- Specialty: Neurology, pain medicine, pain psychology

= Central pain syndrome =

Central pain syndrome, also known as central neuropathic pain, is a neurological condition consisting of constant moderate to severe neuropathic pain following damage to the central nervous system (CNS), causing sensitization of the pain systems. The extent of pain and the areas affected are related to the cause of the injury and the damage done.

==Signs and symptoms==
Pain can either be relegated to a specific part of the body or spread to the entire body. It is typically constant, and may be moderate to severe in intensity. Those who are afflicted describe it as being stuck in a loop of pain. It is often made worse by touch, movement, emotions, barometric pressure and temperature changes, usually cold temperatures along with many other similar 'triggers'. Cold temperatures regularly make the burning pain worse in certain body parts. Burning pain is the most common sensation, but patients also report pins and needles, pressing, lacerating, aching, and extreme bursts or constant sharp or unremitting excruciating pain. Individuals may have reduced sensitivity to touch in the areas affected by the pain, as if the part is 'falling asleep'. The burning and loss of sense of touch are usually, but not always, most severe on the distant parts of the body, such as the feet or hands, spreading until it is in some cases felt from head to toe. Usually the burning pain in body parts is a result of old injuries that seem like they should have healed long ago, yet the pain lingers on and even years afterwards. For some patients with intense affliction, there often can be unremitting nausea, causing vomiting. The pain can also bring on hyperventilation. Blood pressure can rise due to the pain.

== Cause ==
Damage to the CNS can be caused by physical trauma, traffic collisions, spinal cord injury, tumors, stroke, or diseases such as multiple sclerosis, Parkinson's disease, Graves' disease, Addison's disease, and epilepsy.
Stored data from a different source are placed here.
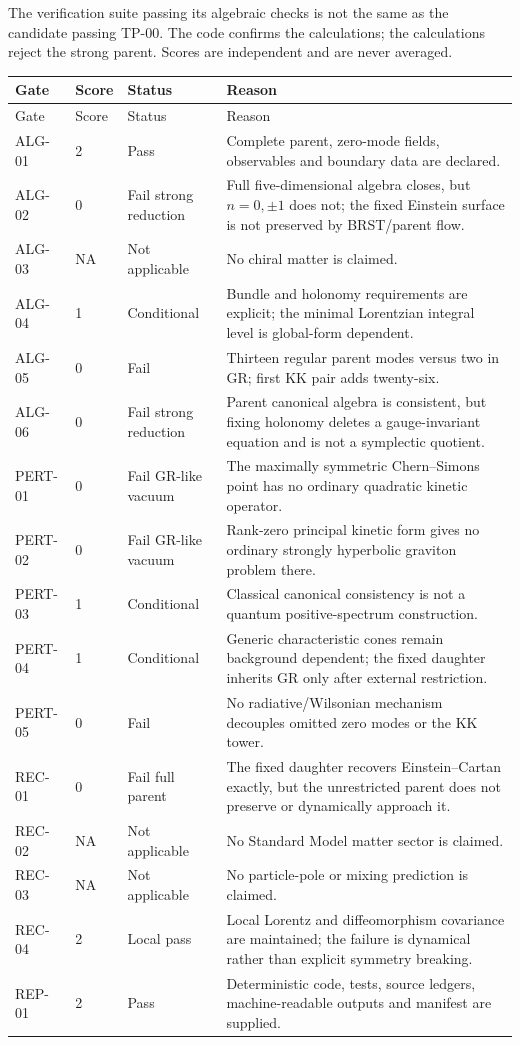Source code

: The verification suite passing its algebraic checks is not the same as the candidate passing TP-00.  The code confirms the calculations; the calculations reject the strong parent.  Scores are independent and are never averaged.

\begin{longtable}{@{}p{}p{}p{}p{}@{}}
\toprule
Gate & Score & Status & Reason \\
\midrule
\endfirsthead
\toprule
Gate & Score & Status & Reason \\
\midrule
\endhead
ALG-01 & 2 & Pass & Complete parent, zero-mode fields, observables and boundary data are declared. \\
ALG-02 & 0 & Fail strong reduction & Full five-dimensional algebra closes, but $n=0,\pm1$ does not; the fixed Einstein surface is not preserved by BRST/parent flow. \\
ALG-03 & NA & Not applicable & No chiral matter is claimed. \\
ALG-04 & 1 & Conditional & Bundle and holonomy requirements are explicit; the minimal Lorentzian integral level is global-form dependent. \\
ALG-05 & 0 & Fail & Thirteen regular parent modes versus two in GR; first KK pair adds twenty-six. \\
ALG-06 & 0 & Fail strong reduction & Parent canonical algebra is consistent, but fixing holonomy deletes a gauge-invariant equation and is not a symplectic quotient. \\
PERT-01 & 0 & Fail GR-like vacuum & The maximally symmetric Chern--Simons point has no ordinary quadratic kinetic operator. \\
PERT-02 & 0 & Fail GR-like vacuum & Rank-zero principal kinetic form gives no ordinary strongly hyperbolic graviton problem there. \\
PERT-03 & 1 & Conditional & Classical canonical consistency is not a quantum positive-spectrum construction. \\
PERT-04 & 1 & Conditional & Generic characteristic cones remain background dependent; the fixed daughter inherits GR only after external restriction. \\
PERT-05 & 0 & Fail & No radiative/Wilsonian mechanism decouples omitted zero modes or the KK tower. \\
REC-01 & 0 & Fail full parent & The fixed daughter recovers Einstein--Cartan exactly, but the unrestricted parent does not preserve or dynamically approach it. \\
REC-02 & NA & Not applicable & No Standard Model matter sector is claimed. \\
REC-03 & NA & Not applicable & No particle-pole or mixing prediction is claimed. \\
REC-04 & 2 & Local pass & Local Lorentz and diffeomorphism covariance are maintained; the failure is dynamical rather than explicit symmetry breaking. \\
REP-01 & 2 & Pass & Deterministic code, tests, source ledgers, machine-readable outputs and manifest are supplied. \\
\bottomrule
\end{longtable}

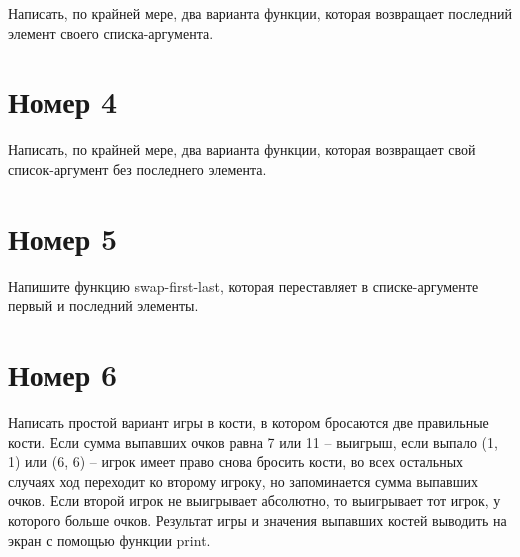 Написать, по крайней мере, два варианта функции, которая 
возвращает последний элемент своего списка-аргумента.

\begin{figure}[H]
    \begin{listingbox}{}
        
    \end{listingbox}
    \label{lst:3}
\end{figure}

\section{Номер 4}

Написать, по крайней мере, два варианта функции, которая 
возвращает свой список-аргумент без последнего элемента.

\begin{figure}[H]
    \begin{listingbox}{}
        
    \end{listingbox}
    \label{lst:4}
\end{figure}

\section{Номер 5}

Напишите функцию swap-first-last, которая переставляет 
в списке-аргументе первый и последний элементы.

\begin{figure}[H]
    \begin{listingbox}{}
        
    \end{listingbox}
    \label{lst:5}
\end{figure}

\section{Номер 6}

Написать простой вариант игры в кости, в котором бросаются две
правильные кости. Если сумма выпавших очков равна 7 или 11 -- выигрыш,
если выпало (1, 1) или (6, 6) -- игрок имеет право снова бросить 
кости, во всех остальных случаях ход переходит ко второму игроку,
но запоминается сумма выпавших очков. Если второй игрок не 
выигрывает абсолютно, то выигрывает тот игрок, у которого больше очков.
Результат игры и значения выпавших костей выводить на экран с помощью
функции print.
It may develop months or years after injury or damage to the CNS.

==Diagnosis==
A diagnosis of central pain syndrome is based upon identification of characteristic symptoms, a detailed patient history, a thorough clinical evaluation and a variety of specialized tests. Central pain syndrome is suspected in individuals who complain of pain or other abnormal sensations following injury to the central nervous system. Other conditions that cause pain may need to be excluded before a diagnosis of central pain syndrome is made.

== Treatment ==
Pain medications often provide some reduction of pain, but not complete relief of pain, for those affected by central pain syndrome. Tricyclic antidepressants such as nortriptyline or anticonvulsants such as neurontin (gabapentin) can be useful, but also provide incomplete relief. Lowering stress levels appears to reduce pain.

== Prognosis ==
Central pain syndrome is not a fatal disorder, but the syndrome causes disabling chronic pain and suffering among the majority of individuals who have it.